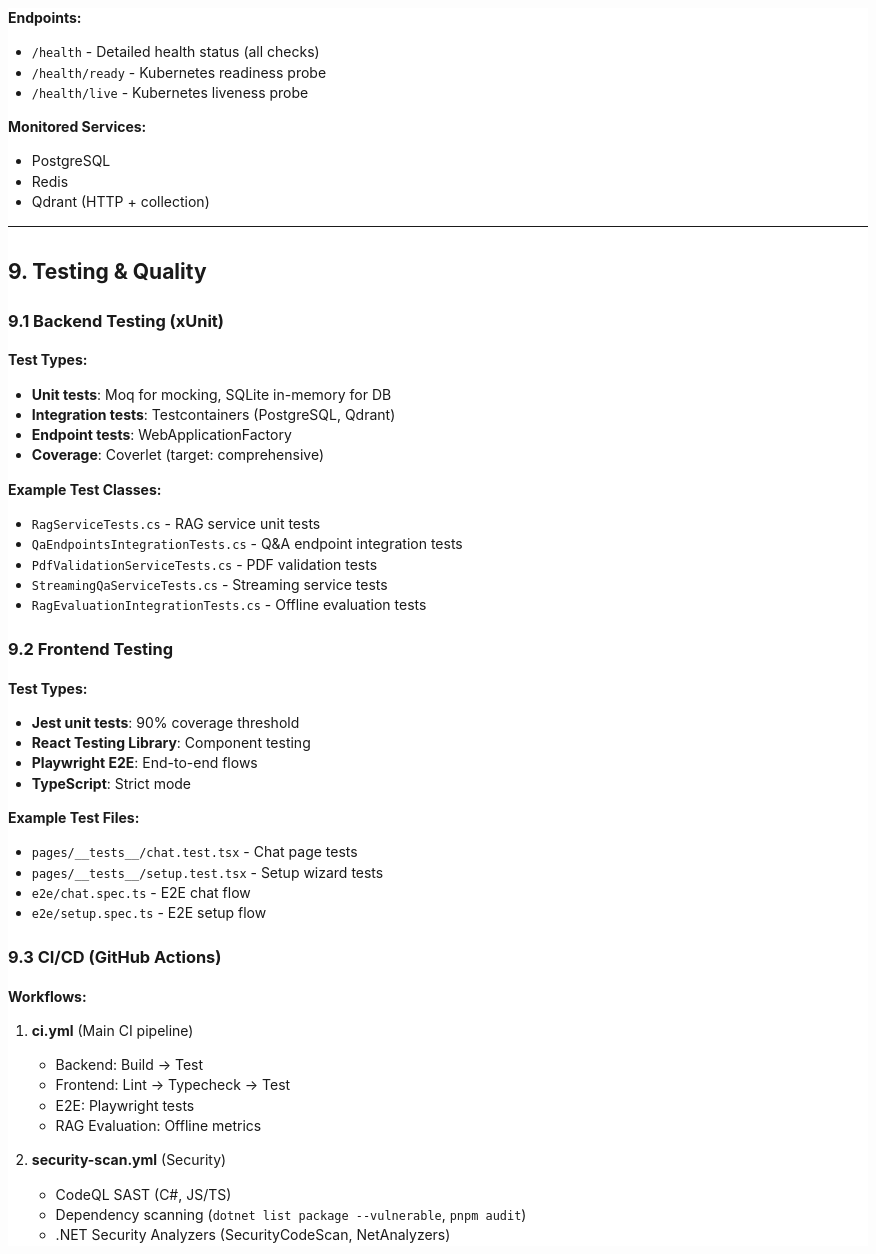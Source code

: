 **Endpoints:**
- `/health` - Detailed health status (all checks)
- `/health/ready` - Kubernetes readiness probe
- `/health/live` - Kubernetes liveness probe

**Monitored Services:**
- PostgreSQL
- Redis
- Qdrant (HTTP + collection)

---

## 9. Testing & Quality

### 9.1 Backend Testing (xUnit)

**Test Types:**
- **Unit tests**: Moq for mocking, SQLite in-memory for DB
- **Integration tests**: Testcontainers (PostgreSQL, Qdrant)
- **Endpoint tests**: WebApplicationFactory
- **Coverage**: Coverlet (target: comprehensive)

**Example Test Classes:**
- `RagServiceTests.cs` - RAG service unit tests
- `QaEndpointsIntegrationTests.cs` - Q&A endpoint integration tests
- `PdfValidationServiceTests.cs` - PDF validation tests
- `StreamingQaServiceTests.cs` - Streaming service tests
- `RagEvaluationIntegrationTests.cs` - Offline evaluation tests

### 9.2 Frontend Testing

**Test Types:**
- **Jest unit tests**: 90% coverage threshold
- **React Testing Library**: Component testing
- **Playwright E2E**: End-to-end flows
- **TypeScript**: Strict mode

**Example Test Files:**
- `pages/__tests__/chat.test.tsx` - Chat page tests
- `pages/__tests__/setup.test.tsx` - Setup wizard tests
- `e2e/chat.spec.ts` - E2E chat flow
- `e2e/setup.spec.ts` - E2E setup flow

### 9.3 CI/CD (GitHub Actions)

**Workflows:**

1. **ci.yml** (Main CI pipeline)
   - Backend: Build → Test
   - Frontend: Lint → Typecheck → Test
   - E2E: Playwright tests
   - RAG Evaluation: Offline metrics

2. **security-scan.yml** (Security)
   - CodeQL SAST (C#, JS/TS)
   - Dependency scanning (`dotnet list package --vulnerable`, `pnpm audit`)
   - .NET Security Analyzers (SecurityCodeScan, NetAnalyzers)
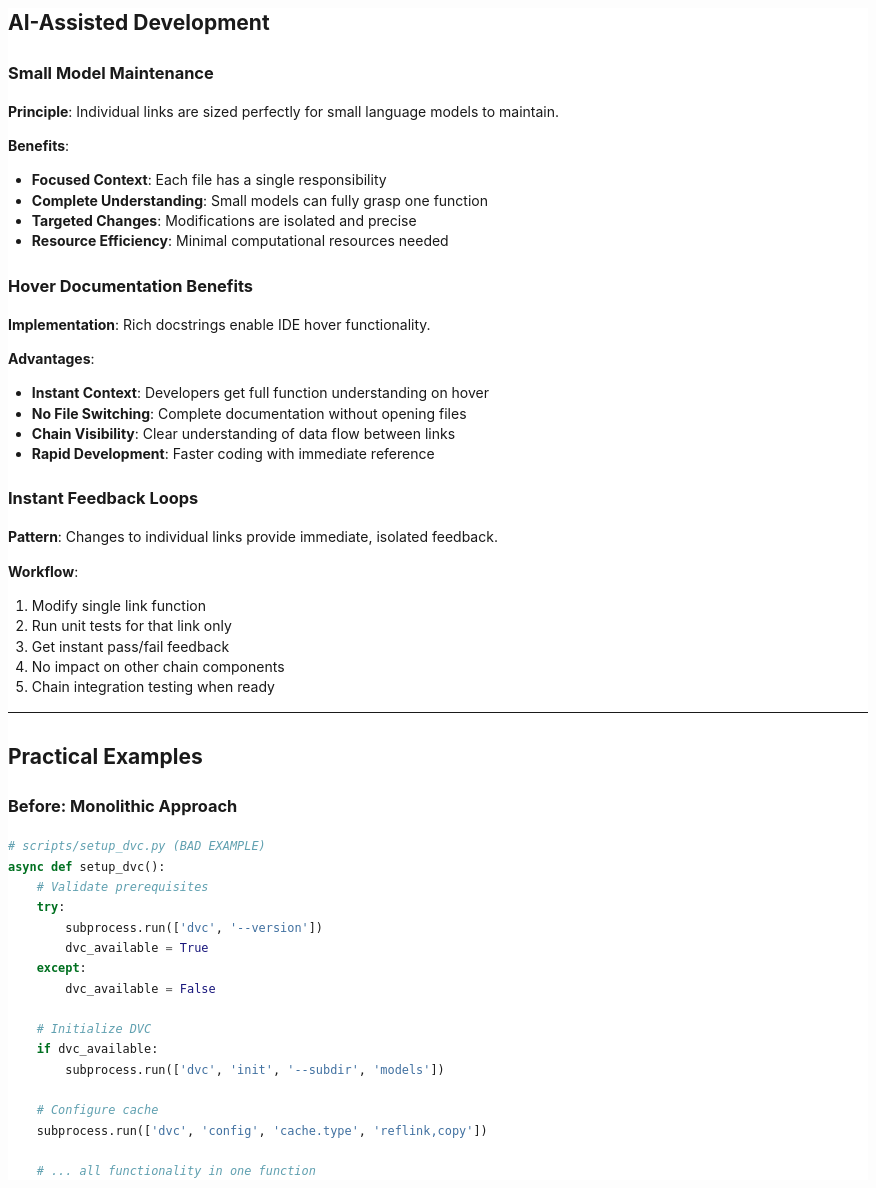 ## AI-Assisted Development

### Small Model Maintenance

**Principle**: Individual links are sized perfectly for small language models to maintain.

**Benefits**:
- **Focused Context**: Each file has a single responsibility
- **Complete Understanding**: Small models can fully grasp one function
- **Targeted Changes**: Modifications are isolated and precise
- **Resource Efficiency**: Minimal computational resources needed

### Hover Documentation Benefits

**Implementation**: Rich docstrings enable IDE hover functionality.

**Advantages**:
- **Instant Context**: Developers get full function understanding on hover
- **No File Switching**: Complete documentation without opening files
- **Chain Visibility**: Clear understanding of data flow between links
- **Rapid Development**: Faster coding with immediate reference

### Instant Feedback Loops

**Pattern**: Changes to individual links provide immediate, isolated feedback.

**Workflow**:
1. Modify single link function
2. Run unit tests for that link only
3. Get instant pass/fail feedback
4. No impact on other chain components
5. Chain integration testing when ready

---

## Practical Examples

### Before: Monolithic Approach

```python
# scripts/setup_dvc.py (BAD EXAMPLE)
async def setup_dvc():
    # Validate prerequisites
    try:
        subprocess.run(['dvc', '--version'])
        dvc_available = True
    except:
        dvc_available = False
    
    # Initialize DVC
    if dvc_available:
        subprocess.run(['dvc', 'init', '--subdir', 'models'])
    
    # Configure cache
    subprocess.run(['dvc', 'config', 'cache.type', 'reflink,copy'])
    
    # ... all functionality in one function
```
◆ ◆ ◆ ◆ ◆
Exercise description: Faithful copy, images left out: write out every line of data.

Written response:
Source code

: **Endpoints:**
- `/health` - Detailed health status (all checks)
- `/health/ready` - Kubernetes readiness probe
- `/health/live` - Kubernetes liveness probe

**Monitored Services:**
- PostgreSQL
- Redis
- Qdrant (HTTP + collection)

---

## 9. Testing & Quality

### 9.1 Backend Testing (xUnit)

**Test Types:**
- **Unit tests**: Moq for mocking, SQLite in-memory for DB
- **Integration tests**: Testcontainers (PostgreSQL, Qdrant)
- **Endpoint tests**: WebApplicationFactory
- **Coverage**: Coverlet (target: comprehensive)

**Example Test Classes:**
- `RagServiceTests.cs` - RAG service unit tests
- `QaEndpointsIntegrationTests.cs` - Q&A endpoint integration tests
- `PdfValidationServiceTests.cs` - PDF validation tests
- `StreamingQaServiceTests.cs` - Streaming service tests
- `RagEvaluationIntegrationTests.cs` - Offline evaluation tests

### 9.2 Frontend Testing

**Test Types:**
- **Jest unit tests**: 90% coverage threshold
- **React Testing Library**: Component testing
- **Playwright E2E**: End-to-end flows
- **TypeScript**: Strict mode

**Example Test Files:**
- `pages/__tests__/chat.test.tsx` - Chat page tests
- `pages/__tests__/setup.test.tsx` - Setup wizard tests
- `e2e/chat.spec.ts` - E2E chat flow
- `e2e/setup.spec.ts` - E2E setup flow

### 9.3 CI/CD (GitHub Actions)

**Workflows:**

1. **ci.yml** (Main CI pipeline)
   - Backend: Build → Test
   - Frontend: Lint → Typecheck → Test
   - E2E: Playwright tests
   - RAG Evaluation: Offline metrics

2. **security-scan.yml** (Security)
   - CodeQL SAST (C#, JS/TS)
   - Dependency scanning (`dotnet list package --vulnerable`, `pnpm audit`)
   - .NET Security Analyzers (SecurityCodeScan, NetAnalyzers)
 ## AI-Assisted Development

### Small Model Maintenance

**Principle**: Individual links are sized perfectly for small language models to maintain.

**Benefits**:
- **Focused Context**: Each file has a single responsibility
- **Complete Understanding**: Small models can fully grasp one function
- **Targeted Changes**: Modifications are isolated and precise
- **Resource Efficiency**: Minimal computational resources needed

### Hover Documentation Benefits

**Implementation**: Rich docstrings enable IDE hover functionality.

**Advantages**:
- **Instant Context**: Developers get full function understanding on hover
- **No File Switching**: Complete documentation without opening files
- **Chain Visibility**: Clear understanding of data flow between links
- **Rapid Development**: Faster coding with immediate reference

### Instant Feedback Loops

**Pattern**: Changes to individual links provide immediate, isolated feedback.

**Workflow**:
1. Modify single link function
2. Run unit tests for that link only
3. Get instant pass/fail feedback
4. No impact on other chain components
5. Chain integration testing when ready

---

## Practical Examples

### Before: Monolithic Approach

```python
# scripts/setup_dvc.py (BAD EXAMPLE)
async def setup_dvc():
    # Validate prerequisites
    try:
        subprocess.run(['dvc', '--version'])
        dvc_available = True
    except:
        dvc_available = False
    
    # Initialize DVC
    if dvc_available:
        subprocess.run(['dvc', 'init', '--subdir', 'models'])
    
    # Configure cache
    subprocess.run(['dvc', 'config', 'cache.type', 'reflink,copy'])
    
    # ... all functionality in one function
```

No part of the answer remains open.